İptal edilen düzenleme, teknik bilirkişilerin somut olaylarda asli veya tali kusur değerlendirmesi yapmalarını engelliyor, bu durum ise mahkemelere sunulan uzman görüşlerinin kapsamını daraltıyordu. Yüksek mahkeme, bu kısıtlamanın bilirkişilik kurumunun temel görev alanını sınırlandırdığına ve kanunlarla verilen yetkiyle çeliştiğine hükmetti.
Danıştay kararında, bilirkişilerin hukuki değil teknik değerlendirme yaptığı vurgulandı. 6100 sayılı Hukuk Muhakemeleri Kanunu ve 6754 sayılı Bilirkişilik Kanunu’na atıfta bulunulan kararda, teknik bilginin somut olaya uygulanarak yapılan kusur oranı değerlendirmesinin bilirkişinin görev tanımı içinde yer aldığı belirtildi. Bu nedenle ilgili sınırlamanın kanunlara aykırı olduğu ifade edilerek iptali gerektiği bildirildi.

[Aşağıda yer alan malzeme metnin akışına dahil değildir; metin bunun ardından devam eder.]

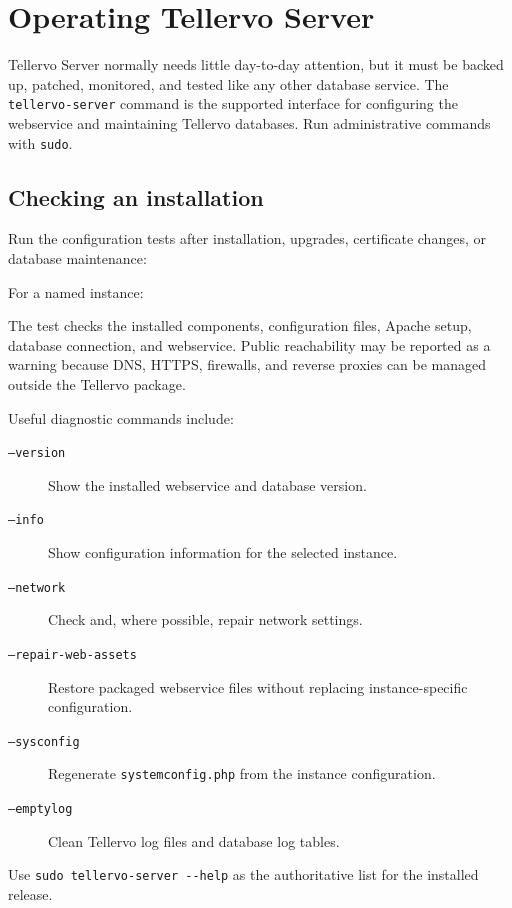 \chapter{Operating Tellervo Server}
\label{txt:runningserver}

Tellervo Server normally needs little day-to-day attention, but it must be
backed up, patched, monitored, and tested like any other database service. The
\verb|tellervo-server| command is the supported interface for configuring the
webservice and maintaining Tellervo databases. Run administrative commands with
\verb|sudo|.

\section{Checking an installation}

Run the configuration tests after installation, upgrades, certificate changes,
or database maintenance:


For a named instance:


The test checks the installed components, configuration files, Apache setup,
database connection, and webservice. Public reachability may be reported as a
warning because DNS, HTTPS, firewalls, and reverse proxies can be managed
outside the Tellervo package.

Useful diagnostic commands include:

\begin{description}
 \item[\texttt{--version}] Show the installed webservice and database version.
 \item[\texttt{--info}] Show configuration information for the selected
 instance.
 \item[\texttt{--network}] Check and, where possible, repair network settings.
 \item[\texttt{--repair-web-assets}] Restore packaged webservice files without
 replacing instance-specific configuration.
 \item[\texttt{--sysconfig}] Regenerate \verb|systemconfig.php| from the
 instance configuration.
 \item[\texttt{--emptylog}] Clean Tellervo log files and database log tables.
\end{description}

Use \verb|sudo tellervo-server --help| as the authoritative list for the
installed release.

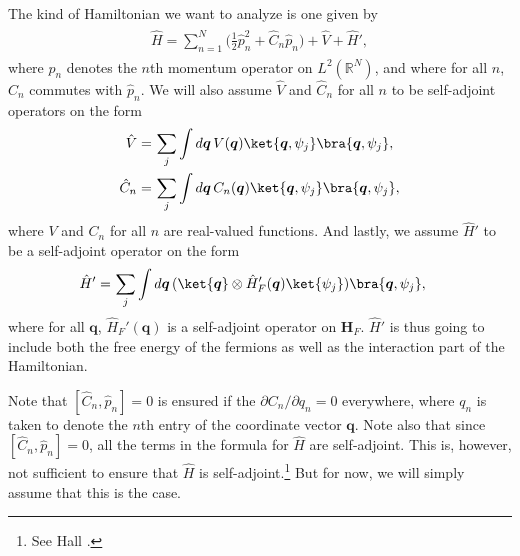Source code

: \documentclass{report}
\begin{document}
The kind of Hamiltonian we want to analyze is one given by
\begin{align}
\begin{aligned}
	\hat H = \sum_{n=1}^{N} 
		\big( \frac{1}{2} \hat p_{n}^2 + \hat C_n \hat p_{n} \big) + 
		\hat V + \hat H',
\end{aligned}
\end{align} 
where $\hat p_n$ denotes the $n$th momentum operator on $L^2(\mathbb{R}^N)$, and where for all $n$, $\hat C_n$ commutes with $\hat p_n$. We will also assume $\hat V$ and $\hat C_n$ for all $n$ to be self-adjoint operators on the form
\begin{align}
\begin{aligned}
	\hat V =&\, \sum_{j} \int d\boldsymbol{q}\,  
		V(\boldsymbol{q}) \ket{\boldsymbol{q}, \psi_{j}} \bra{\boldsymbol{q}, \psi_{j}}, \\
	\hat C_{n} =&\, \sum_{j} \int d\boldsymbol{q}\,  
		C_n(\boldsymbol{q}) \ket{\boldsymbol{q}, \psi_{j}} \bra{\boldsymbol{q}, \psi_{j}},
\end{aligned}
\end{align} 
where $V$ and $C_n$ for all $n$ are real-valued functions. And lastly, we assume $\hat H'$ to be a self-adjoint operator on the form
\begin{align}
\begin{aligned}
	\hat H' =&\, \sum_{j} \int d\boldsymbol{q}\,  
		(\ket{\boldsymbol{q}} \otimes \hat H_F'(\boldsymbol{q}) \ket{\psi_{j}}) 
		\bra{\boldsymbol{q}, \psi_{j}}, 
\end{aligned}
\end{align} 
where for all $\boldsymbol{q}$, $\hat H_F'(\boldsymbol{q})$ is a self-adjoint operator on $\textbf{H}_F$. $\hat H'$ is thus going to include both the free energy of the fermions as well as the interaction part of the Hamiltonian. 

Note that $[\hat C_n, \hat p_n] = 0$ is ensured %
if the $\partial C_n / \partial q_n = 0$ everywhere, where $q_n$ is taken to denote the $n$th entry of the coordinate vector $\boldsymbol{q}$.
Note also that since $[\hat C_n, \hat p_n] = 0$, all the terms in the formula for $\hat H$ are self-adjoint. This is, however, not sufficient to ensure that $\hat H$ is self-adjoint.\footnote{See Hall \cite{}.} But for now, we will simply assume that this is the case. 
\end{document}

Kararın yürürlüğe girmesiyle birlikte bilirkişiler, görüşlerini artık sansürlemeden ve teknik bulgulara dayalı şekilde sunabilecek. Özellikle trafik kazaları, iş kazaları ve sigorta uyuşmazlıkları gibi teknik boyutu yüksek davalarda, bu gelişmenin yargı süreçlerine daha objektif, teknik açıdan güçlü ve adil kararlar olarak yansıması bekleniyor.